CPT code 64746 is for the procedure involving the cutting or removal of the phrenic nerve, often used in surgical interventions.
CPT code 64746 is used to describe the surgical procedure involving the transection or avulsion of the phrenic nerve. This code is applicable when a healthcare provider performs a surgical intervention to either cut (transect) or remove (avulse) the phrenic nerve, which is responsible for controlling the diaphragm and plays a crucial role in breathing. This procedure might be necessary in cases where there is a need to address certain medical conditions affecting respiratory function or to manage chronic pain. Proper documentation and coding of this procedure are essential for accurate billing and reimbursement in the healthcare revenue cycle.
For CPT code 64746, which involves the transection or avulsion of the phrenic nerve, the following modifiers may be applicable depending on the specific circumstances of the procedure:
1. Modifier 22 (Increased Procedural Services): Use this modifier if the procedure required significantly more effort or time than typically expected. Documentation must support the increased complexity.
2. Modifier 50 (Bilateral Procedure): If the procedure is performed on both sides of the body, this modifier indicates that it was a bilateral procedure.
3. Modifier 51 (Multiple Procedures): Apply this modifier when multiple procedures are performed during the same surgical session. It indicates that more than one procedure was conducted.
4. Modifier 59 (Distinct Procedural Service): This modifier is used to indicate that the procedure was distinct or independent from other services performed on the same day. It is often used to bypass National Correct Coding Initiative (NCCI) edits.
5. Modifier 76 (Repeat Procedure by Same Physician): Use this modifier if the same procedure is repeated by the same physician on the same day.
6. Modifier 77 (Repeat Procedure by Another Physician): This modifier is applicable if the procedure is repeated by a different physician on the same day.
7. Modifier 78 (Unplanned Return to the Operating/Procedure Room): If the patient requires an unplanned return to the operating room for a related procedure during the postoperative period, this modifier should be used.
8. Modifier 79 (Unrelated Procedure or Service by the Same Physician During the Postoperative Period): This modifier is used when an unrelated procedure is performed by the same physician during the postoperative period of the initial procedure.
9. Modifier 80 (Assistant Surgeon): If an assistant surgeon is required for the procedure, this modifier should be applied.
10. Modifier 81 (Minimum Assistant Surgeon): Use this modifier when a minimum assistant surgeon is necessary for the procedure.

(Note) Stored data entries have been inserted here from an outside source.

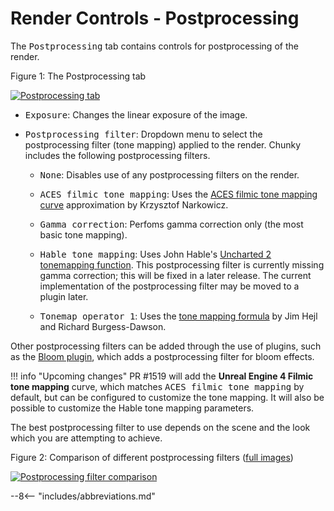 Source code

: # Render Controls - Postprocessing

The <samp>Postprocessing</samp> tab contains controls for postprocessing of the render.

<div class="figure" id="figure-1">
  <p class="figure">Figure 1: The Postprocessing tab</p>
  <div class="figureimgcontainer">
    <a href="../../../../../img/reference/user_interface/chunky/render_controls/postprocessing/postprocessing_tab.png">
      <img class="figure" src="../../../../../img/reference/user_interface/chunky/render_controls/postprocessing/postprocessing_tab.png" alt="Postprocessing tab">
    </a>
  </div>
</div>

- <samp>Exposure</samp>: Changes the linear exposure of the image.

- <samp>Postprocessing filter</samp>: Dropdown menu to select the postprocessing filter (tone mapping) applied to the render. Chunky includes the following postprocessing filters.

    - <samp>None</samp>: Disables use of any postprocessing filters on the render.

    - <samp>ACES filmic tone mapping</samp>: Uses the <a href="https://knarkowicz.wordpress.com/2016/01/06/aces-filmic-tone-mapping-curve/" target="_blank">ACES filmic tone mapping curve</a> approximation by Krzysztof Narkowicz.

    - <samp>Gamma correction</samp>: Perfoms gamma correction only (the most basic tone mapping). 

    - <samp>Hable tone mapping</samp>: Uses John Hable's <a href="http://filmicworlds.com/blog/filmic-tonemapping-operators/" target="_blank">Uncharted 2 tonemapping function</a>. This postprocessing filter is currently missing gamma correction; this will be fixed in a later release. The current implementation of the postprocessing filter may be moved to a plugin later.

    - <samp>Tonemap operator 1</samp>: Uses the <a href="http://filmicworlds.com/blog/filmic-tonemapping-operators/" target="_blank">tone mapping formula</a> by Jim Hejl and Richard Burgess-Dawson.

 Other postprocessing filters can be added through the use of plugins, such as the [Bloom plugin](../../../../../plugins/plugin_list#bloom-plugin), which adds a postprocessing filter for bloom effects.

!!! info "Upcoming changes"
    PR #1519 will add the **Unreal Engine 4 Filmic tone mapping** curve, which matches <samp style="font-size: 1em;">ACES filmic tone mapping</samp> by default, but can be configured to customize the tone mapping. It will also be possible to customize the Hable tone mapping parameters.

The best postprocessing filter to use depends on the scene and the look which you are attempting to achieve.

<div class="figure" id="figure-1">
  <p class="figure">Figure 2: Comparison of different postprocessing filters (<a href="https://github.com/chunky-dev/docs/tree/master/ChunkyDocs/docs/img/reference/user_interface/chunky/render_controls/postprocessing/examples/" target="_blank">full images</a>)</p>
  <div class="figureimgcontainer">
    <a href="../../../../../img/reference/user_interface/chunky/render_controls/postprocessing/examples/postprocessing_filter_comparison.png">
      <img class="figure" src="../../../../../img/reference/user_interface/chunky/render_controls/postprocessing/examples/postprocessing_filter_comparison.png" alt="Postprocessing filter comparison">
    </a>
  </div>
</div>

--8<-- "includes/abbreviations.md"
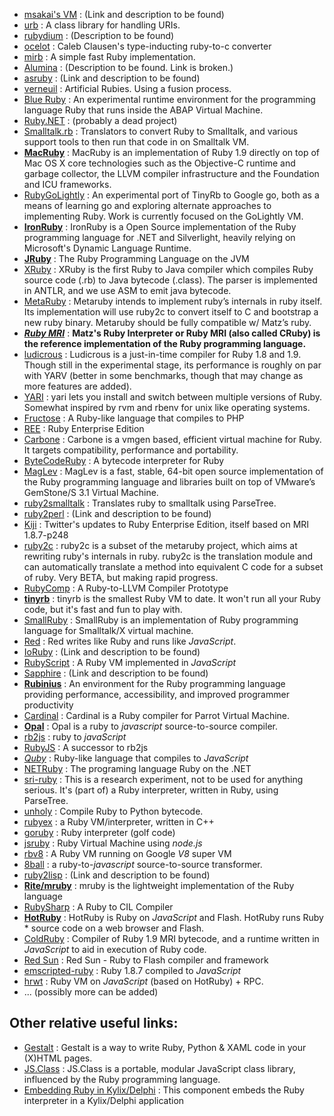 * [msakai's VM]() : (Link and description to be found)
* [urb](http://raa.ruby-lang.org/project/urb/) : A class library for handling URIs.
* [rubydium](https://github.com/lypanov/rubydium) : (Description to be found)
* [ocelot](https://github.com/cout/ocelot) : Caleb Clausen's type-inducting ruby-to-c converter 
* [mirb](http://mirb.heroku.com/) : A simple fast Ruby implementation.
* [Alumina](http://www.alumina-vm.org/) : (Description to be found. Link is broken.)
* [asruby]() : (Link and description to be found)
* [verneuil](https://github.com/kschiess/verneuil) : Artificial Rubies. Using a fusion process.
* [Blue Ruby](http://wiki.sdn.sap.com/wiki/display/Research/BlueRuby) : An experimental runtime environment for the programming language Ruby that runs inside the ABAP Virtual Machine.
* [Ruby.NET](https://code.google.com/p/rubydotnetcompiler/) : (probably a dead project)
* [Smalltalk.rb](https://github.com/mxcl/homebrew/blob/master/Library/Formula/gnu-smalltalk.rb) : Translators to convert Ruby to Smalltalk, and various support tools to then run that code in on Smalltalk VM.
* [**MacRuby**](http://macruby.org/) : MacRuby is an implementation of Ruby 1.9 directly on top of Mac OS X core technologies such as the Objective-C runtime and garbage collector, the LLVM compiler infrastructure and the Foundation and ICU frameworks.
* [RubyGoLightly](https://github.com/feyeleanor/RubyGoLightly) : An experimental port of TinyRb to Google go, both as a means of learning go and exploring alternate approaches to implementing Ruby. Work is currently focused on the GoLightly VM.
* [**IronRuby**](http://www.ironruby.net/) : IronRuby is a Open Source implementation of the Ruby programming language for .NET and Silverlight, heavily relying on Microsoft's Dynamic Language Runtime.
* [**JRuby**](http://www.jruby.org/) : The Ruby Programming Language on the JVM
* [XRuby](https://code.google.com/p/xruby/) : XRuby is the first Ruby to Java compiler which compiles Ruby source code (.rb) to Java bytecode (.class). The parser is implemented in ANTLR, and we use ASM to emit java bytecode. 
* [MetaRuby](http://zenspider.com/Languages/Ruby/MetaRuby.html) : Metaruby intends to implement ruby’s internals in ruby itself. Its implementation will use ruby2c to convert itself to C and bootstrap a new ruby binary. Metaruby should be fully compatible w/ Matz’s ruby.
* [_**Ruby MRI**_](http://www.ruby-lang.org/) : **Matz's Ruby Interpreter or Ruby MRI (also called CRuby) is the reference implementation of the Ruby programming language.**
* [ludicrous](http://rubystuff.org/ludicrous/) : Ludicrous is a just-in-time compiler for Ruby 1.8 and 1.9. Though still in the experimental stage, its performance is roughly on par with YARV (better in some benchmarks, though that may change as more features are added).
* [YARI](https://github.com/scottmuc/yari) : yari lets you install and switch between multiple versions of Ruby. Somewhat inspired by rvm and rbenv for unix like operating systems.
* [Fructose](https://github.com/charliesome/Fructose) : A Ruby-like language that compiles to PHP
* [REE](http://www.rubyenterpriseedition.com/) : Ruby Enterprise Edition
* [Carbone](http://www.nongnu.org/carbone/) : Carbone  is a  vmgen based,  efficient virtual  machine for  Ruby. It targets compatibility, performance and portability.
* [ByteCodeRuby](https://bitbucket.org/georgem/bytecoderuby) : A bytecode interpreter for Ruby
* [MagLev](http://maglev.github.com/) : MagLev is a fast, stable, 64-bit open source implementation of the Ruby programming language and libraries built on top of VMware’s GemStone/S 3.1 Virtual Machine.
* [ruby2smalltalk](http://zenspider.com/projects/ruby2smalltalk.html) : Translates ruby to smalltalk using ParseTree.
* [ruby2perl]() : (Link and description to be found)
* [Kiji](https://github.com/twitter/rubyenterpriseedition187-248/) : Twitter's updates to Ruby Enterprise Edition, itself based on MRI 1.8.7-p248
* [ruby2c](http://rubyforge.org/projects/ruby2c/) : ruby2c is a subset of the metaruby project, which aims at rewriting ruby's internals in ruby. ruby2c is the translation module and can automatically translate a method into equivalent C code for a subset of ruby. Very BETA, but making rapid progress.
* [RubyComp](http://llvm.cs.uiuc.edu/pubs/2004-Spring-AlexanderssonMSThesis.html) : A Ruby-to-LLVM Compiler Prototype
* [**tinyrb**](http://code.macournoyer.com/tinyrb/) : tinyrb is the smallest Ruby VM to date. It won't run all your Ruby code, but it's fast and fun to play with.
* [SmallRuby](https://swing.fit.cvut.cz/projects/smallruby) : SmallRuby is an implementation of Ruby programming language for Smalltalk/X virtual machine.
* [Red](https://github.com/jessesielaff/red) : Red writes like Ruby and runs like _JavaScript_.
* [IoRuby]() : (Link and description to be found)
* [RubyScript](https://github.com/judofyr/rubyscript) : A Ruby VM implemented in _JavaScript_
* [Sapphire]() : (Link and description to be found)
* [**Rubinius**](http://rubini.us/) : An environment for the Ruby programming language providing performance, accessibility, and improved programmer productivity
* [Cardinal](https://github.com/parrot/cardinal) : Cardinal is a Ruby compiler for Parrot Virtual Machine.
* [**Opal**](http://opalrb.org/) : Opal is a ruby to _javascript_ source-to-source compiler.
* [rb2js](http://rb2js.rubyforge.org/) : ruby to _javaScript_
* [RubyJS](http://www.ntecs.de/blog/articles/2007/01/08/rubyjs-javascript-no-thank-you/) : A successor to rb2js
* [_Quby_](https://github.com/PlayMyCode/Quby) : Ruby-like language that compiles to _JavaScript_
* [NETRuby](http://sourceforge.jp/projects/netruby/) : The programing language Ruby on the .NET
* [sri-ruby](http://code.google.com/p/sri-ruby/) : This is a research experiment, not to be used for anything serious. It's (part of) a Ruby interpreter, written in Ruby, using ParseTree.
* [unholy](https://github.com/whymirror/unholy) : Compile Ruby to Python bytecode.
* [rubyex](https://github.com/unnali/rubyex) : a Ruby VM/interpreter, written in C++
* [goruby](http://rbjl.net/34-do-you-know-the-official-ruby-interpreter-goruby) : Ruby interpreter (golf code)
* [jsruby](https://github.com/ysbaddaden/jsruby) : Ruby Virtual Machine using _node.js_
* [rbv8](https://github.com/macournoyer/rbv8) : A Ruby VM running on Google _V8_ super VM
* [8ball](https://github.com/mattknox/8ball) : a ruby-to-_javascript_ source-to-source transformer.
* [ruby2lisp]() : (Link and description to be found)
* [**Rite/mruby**](https://github.com/mruby/mruby) : mruby is the lightweight implementation of the Ruby language
* [RubySharp](http://www.rubyclr.com/) : A Ruby to CIL Compiler
* [**HotRuby**](http://hotruby.yukoba.jp/) : HotRuby is Ruby on _JavaScript_ and Flash. HotRuby runs Ruby * source code on a web browser and Flash.
* [ColdRuby](https://github.com/whitequark/coldruby) : Compiler of Ruby 1.9 MRI bytecode, and a runtime written in _JavaScript_ to aid in execution of Ruby code.
* [Red Sun](https://github.com/jonathanbranam/redsun) : Red Sun - Ruby to Flash compiler and framework
* [emscripted-ruby](https://github.com/replit/emscripted-ruby) : Ruby 1.8.7 compiled to _JavaScript_
* [hrwt](https://github.com/gimite/hrwt) : Ruby VM on _JavaScript_ (based on HotRuby) + RPC.
* ... (possibly more can be added)


Other relative useful links:
----------------------------
* [Gestalt](http://visitmix.com/work/gestalt/) : Gestalt is a way to write Ruby, Python & XAML code in your (X)HTML pages.
* [JS.Class](http://jsclass.jcoglan.com/) : JS.Class is a portable, modular JavaScript class library, influenced by the Ruby programming language.
* [Embedding Ruby in Kylix/Delphi](http://www.sourcepole.com/2006/9/1/embedding-ruby-in-kylix-delphi) : This component embeds the Ruby interpreter in a Kylix/Delphi application

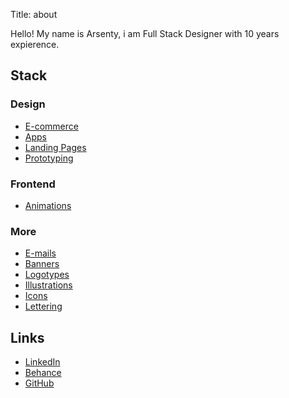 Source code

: Title: about

Hello! My name is Arsenty, i am Full Stack Designer with 10 years expierence.

## Stack
### Design
- [E-commerce](#ecommerce)
- [Apps](#app)
- [Landing&nbsp;Pages](#lp)
- [Prototyping](#ui)
### Frontend
- [Animations](#banners)
### More
- [E-mails](#email)
- [Banners](#banners)
- [Logotypes](#logotype)
- [Illustrations](#illustration) 
- [Icons](#icons)
- [Lettering](#lettering)

## Links
- [LinkedIn](https://www.linkedin.com/in/arsenty/)
- [Behance](https://www.behance.net/arsenty)
- [GitHub](https://github.com/arsenty)

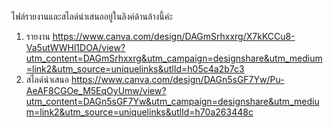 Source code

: ไฟล์รายงานและสไลด์นำเสนออยู่ในลิงค์ด้านล้างนี้ค่ะ
1. รายงาน
https://www.canva.com/design/DAGmSrhxxrg/X7kKCCu8-Va5utWWHl1DOA/view?utm_content=DAGmSrhxxrg&utm_campaign=designshare&utm_medium=link2&utm_source=uniquelinks&utlId=h05c4a2b7c3
2. สไลด์นำเสนอ
https://www.canva.com/design/DAGn5sGF7Yw/Pu-AeAF8CGOe_M5EqOyUmw/view?utm_content=DAGn5sGF7Yw&utm_campaign=designshare&utm_medium=link2&utm_source=uniquelinks&utlId=h70a263448c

11. Modifier 82 (Assistant Surgeon (when qualified resident surgeon not available)): This modifier is used when an assistant surgeon is required, and a qualified resident surgeon is not available.
12. Modifier AS (Physician Assistant, Nurse Practitioner, or Clinical Nurse Specialist Services for Assistant at Surgery): This modifier is used when a non-physician practitioner assists in the surgery.
Each modifier should be used in accordance with the specific circumstances of the procedure and payer guidelines. Proper documentation is essential to justify the use of any modifier.
CPT code 64746, which involves the transection or avulsion of the phrenic nerve, is subject to reimbursement by Medicare, but this is contingent upon several factors. The Medicare Physician Fee Schedule (MPFS) is a critical resource that determines the reimbursement rates for services covered under Medicare Part B. To ascertain if CPT code 64746 is reimbursed, healthcare providers should consult the MPFS to verify if the code is listed and to understand the associated payment rates.
Additionally, Medicare Administrative Contractors (MACs) play a pivotal role in the reimbursement process. MACs are responsible for processing Medicare claims and can provide specific guidance on coverage and reimbursement for CPT code 64746. They may have local coverage determinations (LCDs) that affect whether this code is reimbursed in certain jurisdictions. Therefore, it is essential for healthcare providers to check with their respective MAC to ensure compliance with any regional policies or requirements that might impact reimbursement for this specific procedure.